AppleScript is pre-compiled before saving, and formats the different "parts of speech" (uncompiled text, operators, language keywords, application keywords, comments, values, variables and references) with distinct fonts and colors when compiling. In Script Editor, if you go to Script Editor menu/Preferences/Formatting, you can see the colors and fonts. You can even change them, if you wish. When you type new code, or if you are reading this on-screen and can copy and paste the examples in these articles, newly entered code is always seen in the uncompiled formatting, e.g.,

tell app "Microsoft Word"

   save as active document file name myDocName file format format text

end tell 

If your script is written with proper syntax, clicking the Compile button (or select Script/Compile or press cmd-K, or simply Enter), it will compile like this:

tell application "Microsoft Word"

   save as active document file name myDocName file format format text

end tell

Compiling sets the formatting. (AppleScript has quickly looked up terms in its own language dictionary and parser, in the application dictionary of the 'tell' block, and in installed scripting addition dictionaries, worked out which terms are AppleScript keywords, application keywords, quoted text, etc. and made anything that is "none of the above" into variables, as long as your syntax has no errors.)

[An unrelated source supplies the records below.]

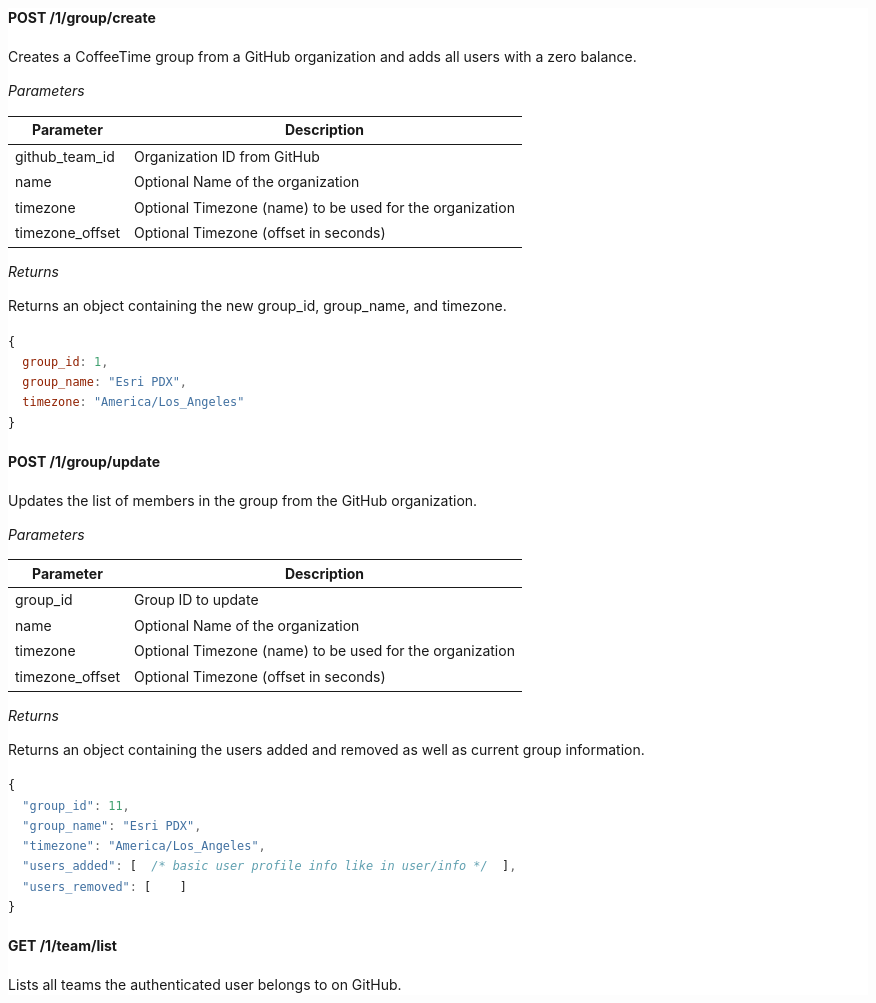 #### POST /1/group/create

Creates a CoffeeTime group from a GitHub organization and adds all users
with a zero balance.

_Parameters_

Parameter       | Description
----------------|------------
github_team_id  | Organization ID from GitHub
name            | Optional Name of the organization
timezone        | Optional Timezone (name) to be used for the organization
timezone_offset | Optional Timezone (offset in seconds)

_Returns_

Returns an object containing the new group_id, group_name, and timezone.

```js
{
  group_id: 1,
  group_name: "Esri PDX",
  timezone: "America/Los_Angeles"
}
```

#### POST /1/group/update

Updates the list of members in the group from the GitHub organization.

_Parameters_

Parameter       | Description
----------------|------------
group_id        | Group ID to update
name            | Optional Name of the organization
timezone        | Optional Timezone (name) to be used for the organization
timezone_offset | Optional Timezone (offset in seconds)

_Returns_

Returns an object containing the users added and removed as well as
current group information.

```js
{
  "group_id": 11,
  "group_name": "Esri PDX",
  "timezone": "America/Los_Angeles",
  "users_added": [  /* basic user profile info like in user/info */  ],
  "users_removed": [    ]
}
```

#### GET /1/team/list

Lists all teams the authenticated user belongs to on GitHub.

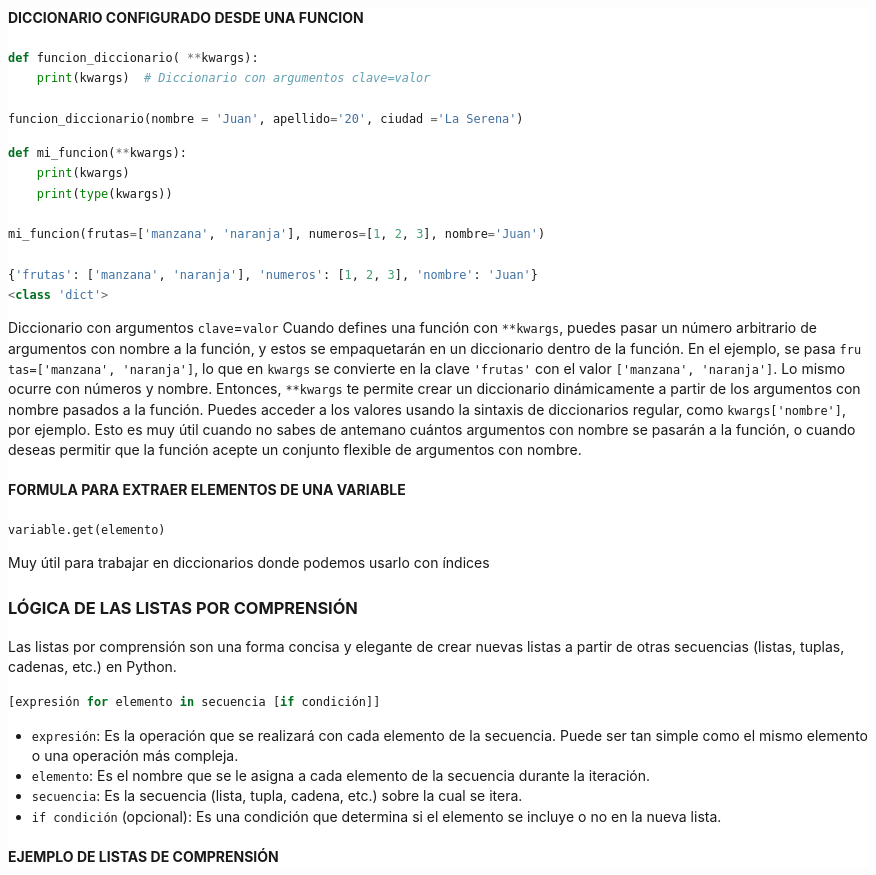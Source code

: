 #### DICCIONARIO CONFIGURADO DESDE UNA FUNCION

```python
def funcion_diccionario( **kwargs):
    print(kwargs)  # Diccionario con argumentos clave=valor

funcion_diccionario(nombre = 'Juan', apellido='20', ciudad ='La Serena')
```
```python
def mi_funcion(**kwargs):
    print(kwargs)
    print(type(kwargs))

mi_funcion(frutas=['manzana', 'naranja'], numeros=[1, 2, 3], nombre='Juan')

{'frutas': ['manzana', 'naranja'], 'numeros': [1, 2, 3], 'nombre': 'Juan'}
<class 'dict'>
```

Diccionario con argumentos `clave`=`valor`
Cuando defines una función con `**kwargs`, puedes pasar un número arbitrario de argumentos con nombre a la función, y estos se empaquetarán en un diccionario dentro de la función.
En el ejemplo, se pasa `frutas=['manzana', 'naranja']`, lo que en `kwargs` se convierte en la clave `'frutas'` con el valor `['manzana', 'naranja']`. Lo mismo ocurre con números y nombre.
Entonces, `**kwargs` te permite crear un diccionario dinámicamente a partir de los argumentos con nombre pasados a la función. Puedes acceder a los valores usando la sintaxis de diccionarios regular, como `kwargs['nombre']`, por ejemplo.
Esto es muy útil cuando no sabes de antemano cuántos argumentos con nombre se pasarán a la función, o cuando deseas permitir que la función acepte un conjunto flexible de argumentos con nombre.

#### FORMULA PARA EXTRAER ELEMENTOS DE UNA VARIABLE

```python
variable.get(elemento)   
```

Muy útil para trabajar en diccionarios donde podemos usarlo con índices

### LÓGICA DE LAS LISTAS POR COMPRENSIÓN

Las listas por comprensión son una forma concisa y elegante de crear nuevas listas a partir de otras secuencias (listas, tuplas, cadenas, etc.) en Python. 

```python
[expresión for elemento in secuencia [if condición]]
```

- `expresión`: Es la operación que se realizará con cada elemento de la secuencia. Puede ser tan simple como el mismo elemento o una operación más compleja.
- `elemento`: Es el nombre que se le asigna a cada elemento de la secuencia durante la iteración.
- `secuencia`: Es la secuencia (lista, tupla, cadena, etc.) sobre la cual se itera.
- `if condición` (opcional): Es una condición que determina si el elemento se incluye o no en la nueva lista.

#### EJEMPLO DE LISTAS DE COMPRENSIÓN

Compiling also sets the indentation within "blocks", which is very nice of it, if there is no error. If there is a syntax error, the script will not compile, and you will get an error message. AppleScript error messages are notorious for being incomprehensible, but most of the time, it will be one or the other of two problems: either

1.            You have made a typographical error, so what should be a language or application keyword instead is considered a variable, with the words following (or even preceding, if you mistyped the last or middle word of a multi-word keyword) also variables or keywords in a statement that now makes no sense; or

2.            You have pasted some code from a document or email message where some long lines hard-wrapped to a new line, making both syntactically wrong. In the latter case you need to remove the infiltrating carriage return or else add a continuation character (¬ , made by typing option-L) to the end of the first, broken line.

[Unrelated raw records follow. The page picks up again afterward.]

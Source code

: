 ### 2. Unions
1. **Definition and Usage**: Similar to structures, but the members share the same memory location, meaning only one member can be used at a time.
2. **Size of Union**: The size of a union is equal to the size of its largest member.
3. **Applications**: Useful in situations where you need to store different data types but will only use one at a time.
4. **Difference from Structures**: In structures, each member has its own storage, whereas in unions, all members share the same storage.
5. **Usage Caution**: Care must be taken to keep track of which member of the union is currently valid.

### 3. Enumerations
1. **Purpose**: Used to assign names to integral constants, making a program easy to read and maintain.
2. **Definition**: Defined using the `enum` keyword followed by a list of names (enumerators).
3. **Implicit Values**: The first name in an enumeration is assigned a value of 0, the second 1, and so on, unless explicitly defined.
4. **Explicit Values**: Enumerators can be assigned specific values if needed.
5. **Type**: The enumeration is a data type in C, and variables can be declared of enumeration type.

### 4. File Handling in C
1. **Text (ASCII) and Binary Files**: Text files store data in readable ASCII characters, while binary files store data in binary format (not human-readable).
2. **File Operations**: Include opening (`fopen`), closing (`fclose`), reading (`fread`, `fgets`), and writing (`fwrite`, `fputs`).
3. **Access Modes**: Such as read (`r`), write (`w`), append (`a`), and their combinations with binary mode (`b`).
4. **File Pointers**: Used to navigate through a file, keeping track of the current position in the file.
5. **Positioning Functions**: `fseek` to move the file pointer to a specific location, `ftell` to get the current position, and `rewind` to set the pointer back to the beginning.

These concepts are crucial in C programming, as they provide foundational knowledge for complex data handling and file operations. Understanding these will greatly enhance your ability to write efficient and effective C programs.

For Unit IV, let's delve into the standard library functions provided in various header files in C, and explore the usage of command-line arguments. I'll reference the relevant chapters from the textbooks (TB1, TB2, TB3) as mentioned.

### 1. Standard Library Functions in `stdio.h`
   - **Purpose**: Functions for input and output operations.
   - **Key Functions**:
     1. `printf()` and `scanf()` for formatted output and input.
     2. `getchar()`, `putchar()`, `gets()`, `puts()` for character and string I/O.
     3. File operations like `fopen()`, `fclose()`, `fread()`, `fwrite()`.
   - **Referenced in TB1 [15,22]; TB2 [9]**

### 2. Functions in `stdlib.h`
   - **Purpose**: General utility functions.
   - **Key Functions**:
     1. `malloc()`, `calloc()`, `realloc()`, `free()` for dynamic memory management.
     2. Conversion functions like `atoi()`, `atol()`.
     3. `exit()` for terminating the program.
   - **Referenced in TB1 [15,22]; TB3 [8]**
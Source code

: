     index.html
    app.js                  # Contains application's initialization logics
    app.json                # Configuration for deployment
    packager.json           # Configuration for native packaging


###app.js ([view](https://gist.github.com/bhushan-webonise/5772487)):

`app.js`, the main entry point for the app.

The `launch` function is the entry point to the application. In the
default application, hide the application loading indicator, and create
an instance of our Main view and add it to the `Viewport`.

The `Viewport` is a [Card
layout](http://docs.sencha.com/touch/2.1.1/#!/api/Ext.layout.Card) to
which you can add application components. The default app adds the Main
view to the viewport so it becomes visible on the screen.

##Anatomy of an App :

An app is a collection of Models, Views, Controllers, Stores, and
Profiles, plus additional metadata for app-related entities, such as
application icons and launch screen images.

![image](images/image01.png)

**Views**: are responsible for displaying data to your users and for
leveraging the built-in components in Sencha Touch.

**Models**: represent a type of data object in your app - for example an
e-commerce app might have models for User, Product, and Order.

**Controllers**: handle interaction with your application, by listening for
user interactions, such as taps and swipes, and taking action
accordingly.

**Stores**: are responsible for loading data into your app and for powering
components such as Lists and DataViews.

If you‘re writing your own script, you may simply have got the syntax wrong, of course. Even if you‘ve pressed the "Compile" button without problem, with all keywords correctly typed, it is still possible that the syntax is meaningless and you will get an error in execution when running the script.

Running Scripts

Finally, when you‘ve got a script working, how do you save it and run it? Of course it can be test-run from Script Editor by clicking the Run button, but you will want to save it and run it more conveniently when you‘re in Word. Unlike VBA macros, you cannot save a script in the document itself (more on this in the next section). You have the choice of saving a script as a self-standing Application (or Application Bundle, the way ahead) or as a Script (or Script Bundle), by flipping the File Format popup in Script Editor‘s Save dialog. (You can also save as Text, useful when you have to interrupt your work with a script that won‘t yet compile, but no such text will execute: it must be saved as Application or Script to run.)

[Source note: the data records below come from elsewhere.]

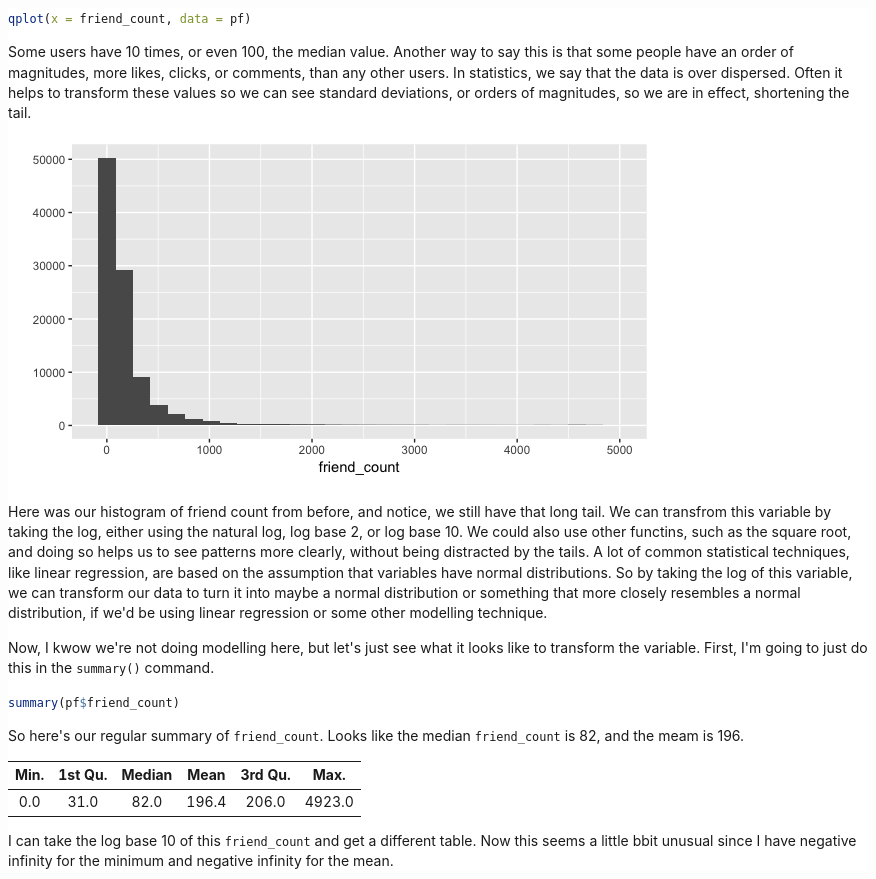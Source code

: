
 ```r
qplot(x = friend_count, data = pf)
```

Some users have 10 times, or even 100, the median value. Another way to say this is that some people have an order of magnitudes, more likes, clicks, or comments, than any other users. In statistics, we say that the data is over dispersed. Often it helps to transform these values so we can see standard deviations, or orders of magnitudes, so we are in effect, shortening the tail. 

![pf_friend_count_plot](./img/pf_friend_count_plot.png)

Here was our histogram of friend count from before, and notice, we still have that long tail. We can transfrom this variable by taking the log, either using the natural log, log base 2, or log base 10. We could also use other functins, such as the square root, and doing so helps us to see patterns more clearly, without being distracted by the tails. A lot of common statistical techniques, like linear regression, are based on the assumption that variables have normal distributions. So by taking the log of this variable, we can transform our data to turn it into maybe a normal distribution or something that more closely resembles a normal distribution, if we'd be using linear regression or some other modelling technique.

Now, I kwow we're not doing modelling here, but let's just see what it looks like to transform the variable. First, I'm going to just do this in the `summary()` command. 

```R
summary(pf$friend_count)
```

So here's our regular summary of `friend_count`. Looks like the median `friend_count` is 82, and the meam is 196.

| Min. | 1st Qu. | Median | Mean  | 3rd Qu. |  Max.  |
| :--: | :-----: | :----: | :---: | :-----: | :----: |
| 0.0  |  31.0   |  82.0  | 196.4 |  206.0  | 4923.0 |

I can take the log base 10 of this `friend_count` and get a different table. Now this seems a little bbit unusual since I have negative infinity for the minimum and negative infinity for the mean.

A script application might be useful when creating a workflow involving several applications, or when what you want to save is a "droplet" on which you can drop files. (you effect this by including an 'on open' subroutine and saving as an Application. Discussed in more depth in any of the AppleScript books.) But script applications have the same liability as any application: there is a delay of a few seconds after the file is double-clicked while the application launches, bouncing up and down in the Dock until it is ready to go. By contrast, saving as a Script (which adds the .scpt extension) carries no such overhead when run from a suitable script runner such as a script menu: it just runs straight off, just like macros.